- [WORK TO COMPLETE]: Report every line in the records below that holds the word "credulity".

[Stored records]
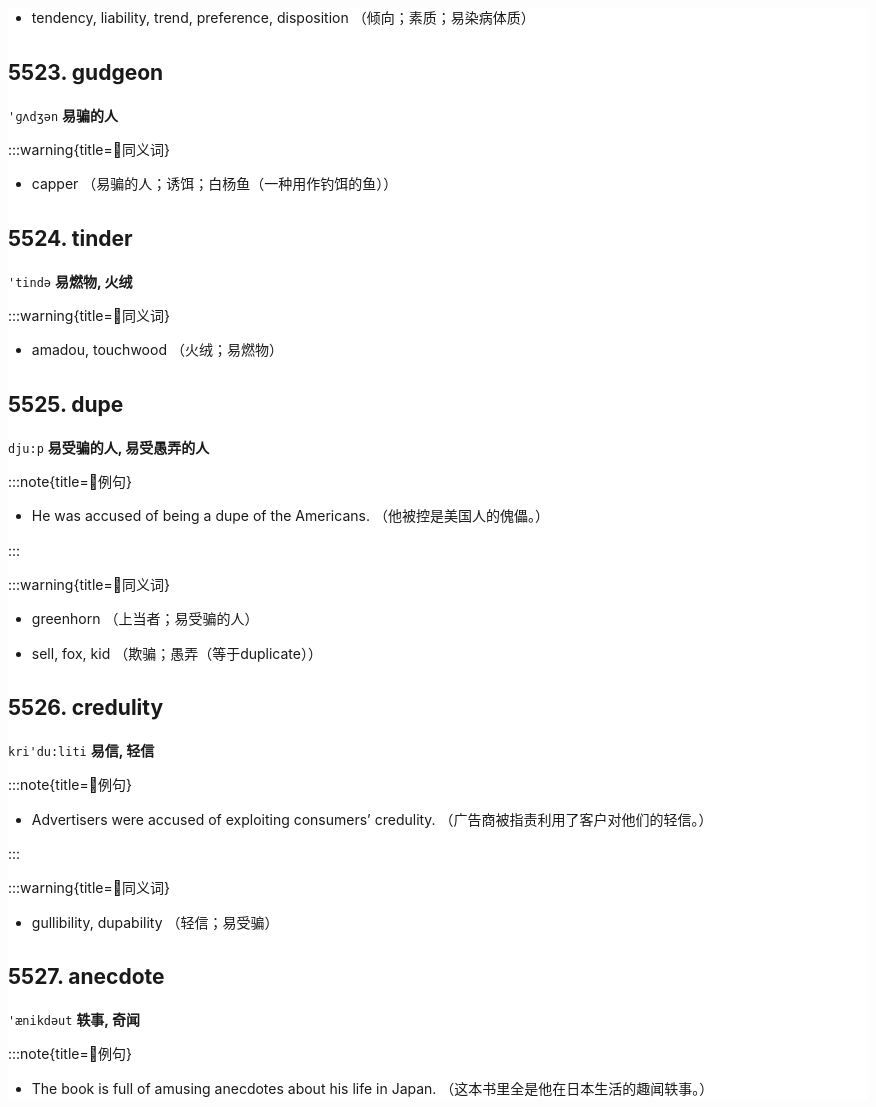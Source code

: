 - tendency, liability, trend, preference, disposition （倾向；素质；易染病体质）


## 5523. gudgeon

`'ɡʌdʒən`  **易骗的人**

:::warning{title=🤔同义词}

- capper （易骗的人；诱饵；白杨鱼（一种用作钓饵的鱼））


## 5524. tinder

`'tində`  **易燃物, 火绒**

:::warning{title=🤔同义词}

- amadou, touchwood （火绒；易燃物）


## 5525. dupe

`dju:p`  **易受骗的人, 易受愚弄的人**

:::note{title=🎤例句}

- He was accused of being a dupe of the Americans. （他被控是美国人的傀儡。）

:::

:::warning{title=🤔同义词}

- greenhorn （上当者；易受骗的人）

- sell, fox, kid （欺骗；愚弄（等于duplicate））


## 5526. credulity

`kri'du:liti`  **易信, 轻信**

:::note{title=🎤例句}

- Advertisers were accused of exploiting consumers’ credulity. （广告商被指责利用了客户对他们的轻信。）

:::

:::warning{title=🤔同义词}

- gullibility, dupability （轻信；易受骗）


## 5527. anecdote

`'ænikdəut`  **轶事, 奇闻**

:::note{title=🎤例句}

- The book is full of amusing anecdotes about his life in Japan. （这本书里全是他在日本生活的趣闻轶事。）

- [WORKED SOLUTION]:
## 5526. credulity
- Advertisers were accused of exploiting consumers’ credulity. （广告商被指责利用了客户对他们的轻信。）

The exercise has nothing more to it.